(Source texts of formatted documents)
────────────────

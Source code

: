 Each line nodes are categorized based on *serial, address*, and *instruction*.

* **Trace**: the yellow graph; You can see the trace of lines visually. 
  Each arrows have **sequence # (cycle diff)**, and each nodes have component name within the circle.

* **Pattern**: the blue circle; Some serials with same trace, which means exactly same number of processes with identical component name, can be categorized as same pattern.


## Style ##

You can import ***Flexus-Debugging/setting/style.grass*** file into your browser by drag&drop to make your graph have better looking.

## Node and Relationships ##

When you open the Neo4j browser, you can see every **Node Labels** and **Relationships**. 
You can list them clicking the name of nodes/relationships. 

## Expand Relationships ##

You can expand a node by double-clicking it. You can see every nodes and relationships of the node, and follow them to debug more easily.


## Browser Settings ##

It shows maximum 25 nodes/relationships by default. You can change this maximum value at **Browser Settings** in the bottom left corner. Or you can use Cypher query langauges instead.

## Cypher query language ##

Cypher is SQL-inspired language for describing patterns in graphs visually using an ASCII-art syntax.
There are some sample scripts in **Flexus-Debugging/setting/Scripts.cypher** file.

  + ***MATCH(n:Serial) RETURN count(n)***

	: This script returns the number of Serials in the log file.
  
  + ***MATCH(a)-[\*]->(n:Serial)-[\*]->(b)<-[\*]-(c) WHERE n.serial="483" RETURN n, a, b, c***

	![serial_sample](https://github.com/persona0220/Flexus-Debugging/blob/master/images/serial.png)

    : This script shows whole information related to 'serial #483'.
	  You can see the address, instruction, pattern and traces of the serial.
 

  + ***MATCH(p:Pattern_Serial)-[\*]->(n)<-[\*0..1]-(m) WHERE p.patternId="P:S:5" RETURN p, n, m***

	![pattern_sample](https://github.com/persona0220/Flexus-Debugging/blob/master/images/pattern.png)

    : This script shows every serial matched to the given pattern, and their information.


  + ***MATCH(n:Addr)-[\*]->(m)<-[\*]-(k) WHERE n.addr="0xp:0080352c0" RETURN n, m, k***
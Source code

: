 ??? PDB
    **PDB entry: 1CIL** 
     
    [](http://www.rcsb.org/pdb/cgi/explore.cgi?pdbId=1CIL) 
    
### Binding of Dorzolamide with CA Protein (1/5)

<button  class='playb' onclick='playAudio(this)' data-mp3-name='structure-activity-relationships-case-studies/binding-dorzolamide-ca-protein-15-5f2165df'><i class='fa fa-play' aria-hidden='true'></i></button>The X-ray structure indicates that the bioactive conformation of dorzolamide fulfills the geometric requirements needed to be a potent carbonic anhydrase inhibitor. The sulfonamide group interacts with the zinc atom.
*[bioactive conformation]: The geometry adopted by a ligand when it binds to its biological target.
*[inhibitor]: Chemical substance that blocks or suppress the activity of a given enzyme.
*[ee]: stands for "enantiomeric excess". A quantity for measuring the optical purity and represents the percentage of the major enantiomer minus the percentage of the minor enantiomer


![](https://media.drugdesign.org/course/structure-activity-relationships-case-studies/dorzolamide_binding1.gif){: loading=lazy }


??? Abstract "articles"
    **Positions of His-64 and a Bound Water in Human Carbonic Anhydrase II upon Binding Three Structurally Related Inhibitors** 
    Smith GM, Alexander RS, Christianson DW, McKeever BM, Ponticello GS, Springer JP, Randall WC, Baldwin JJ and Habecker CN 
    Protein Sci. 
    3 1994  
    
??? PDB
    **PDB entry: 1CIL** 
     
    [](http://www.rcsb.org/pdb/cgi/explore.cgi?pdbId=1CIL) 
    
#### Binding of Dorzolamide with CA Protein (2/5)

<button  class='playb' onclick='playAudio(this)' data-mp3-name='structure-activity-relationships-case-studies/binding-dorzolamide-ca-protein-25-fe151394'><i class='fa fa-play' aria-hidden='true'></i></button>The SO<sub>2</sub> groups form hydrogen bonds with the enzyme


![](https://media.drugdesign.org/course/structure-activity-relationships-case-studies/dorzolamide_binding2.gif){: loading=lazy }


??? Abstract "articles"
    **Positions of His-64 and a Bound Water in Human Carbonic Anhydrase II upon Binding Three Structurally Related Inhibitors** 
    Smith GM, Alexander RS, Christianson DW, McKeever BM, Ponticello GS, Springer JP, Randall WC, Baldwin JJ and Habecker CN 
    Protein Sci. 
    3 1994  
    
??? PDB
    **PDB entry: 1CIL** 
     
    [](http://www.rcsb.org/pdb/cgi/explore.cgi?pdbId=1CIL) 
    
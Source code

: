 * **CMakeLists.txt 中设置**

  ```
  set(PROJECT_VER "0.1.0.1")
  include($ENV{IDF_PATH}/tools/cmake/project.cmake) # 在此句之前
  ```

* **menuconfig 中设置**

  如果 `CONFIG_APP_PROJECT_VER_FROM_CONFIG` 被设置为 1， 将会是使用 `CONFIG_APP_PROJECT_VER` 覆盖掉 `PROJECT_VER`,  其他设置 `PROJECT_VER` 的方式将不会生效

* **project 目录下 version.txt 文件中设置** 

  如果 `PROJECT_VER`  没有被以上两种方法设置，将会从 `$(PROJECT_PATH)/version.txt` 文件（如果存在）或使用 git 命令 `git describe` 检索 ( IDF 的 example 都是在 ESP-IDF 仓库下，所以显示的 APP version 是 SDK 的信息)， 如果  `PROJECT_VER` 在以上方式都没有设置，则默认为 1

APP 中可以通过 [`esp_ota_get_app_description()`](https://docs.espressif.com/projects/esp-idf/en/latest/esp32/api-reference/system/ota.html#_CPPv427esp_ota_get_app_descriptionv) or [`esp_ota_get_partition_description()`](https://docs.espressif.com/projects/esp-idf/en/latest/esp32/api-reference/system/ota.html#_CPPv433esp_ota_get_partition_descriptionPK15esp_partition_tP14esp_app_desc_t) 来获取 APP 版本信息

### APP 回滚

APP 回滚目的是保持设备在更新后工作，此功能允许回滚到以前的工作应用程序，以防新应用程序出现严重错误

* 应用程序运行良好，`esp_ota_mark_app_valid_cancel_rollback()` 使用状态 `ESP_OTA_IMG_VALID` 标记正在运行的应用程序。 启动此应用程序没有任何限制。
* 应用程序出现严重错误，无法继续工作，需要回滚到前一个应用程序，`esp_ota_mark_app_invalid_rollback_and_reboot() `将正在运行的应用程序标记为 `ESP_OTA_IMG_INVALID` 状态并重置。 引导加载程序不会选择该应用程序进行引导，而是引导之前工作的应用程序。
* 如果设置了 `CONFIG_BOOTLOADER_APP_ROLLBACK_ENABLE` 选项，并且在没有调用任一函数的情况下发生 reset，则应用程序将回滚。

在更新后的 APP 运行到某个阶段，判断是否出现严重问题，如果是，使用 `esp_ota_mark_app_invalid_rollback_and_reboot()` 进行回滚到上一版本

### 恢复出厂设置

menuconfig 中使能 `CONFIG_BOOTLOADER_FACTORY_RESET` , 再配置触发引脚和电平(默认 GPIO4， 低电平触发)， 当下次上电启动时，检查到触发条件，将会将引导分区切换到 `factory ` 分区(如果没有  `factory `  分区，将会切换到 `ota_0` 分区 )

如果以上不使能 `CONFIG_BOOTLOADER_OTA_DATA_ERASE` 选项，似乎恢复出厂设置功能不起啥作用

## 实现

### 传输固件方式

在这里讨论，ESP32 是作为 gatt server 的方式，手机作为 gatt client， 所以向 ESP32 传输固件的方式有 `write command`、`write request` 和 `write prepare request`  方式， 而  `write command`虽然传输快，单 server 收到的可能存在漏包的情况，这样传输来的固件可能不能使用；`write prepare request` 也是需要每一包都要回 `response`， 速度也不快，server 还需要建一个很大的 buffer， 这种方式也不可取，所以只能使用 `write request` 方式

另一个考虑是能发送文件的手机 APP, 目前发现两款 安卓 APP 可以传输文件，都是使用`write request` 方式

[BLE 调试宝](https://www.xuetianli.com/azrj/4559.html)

────────────────

• _Task directions_
Wherever a line in the entries holds "course", copy that line.

• _Response below_
![](https://media.drugdesign.org/course/structure-activity-relationships-case-studies/dorzolamide_binding1.gif){: loading=lazy }
![](https://media.drugdesign.org/course/structure-activity-relationships-case-studies/dorzolamide_binding2.gif){: loading=lazy }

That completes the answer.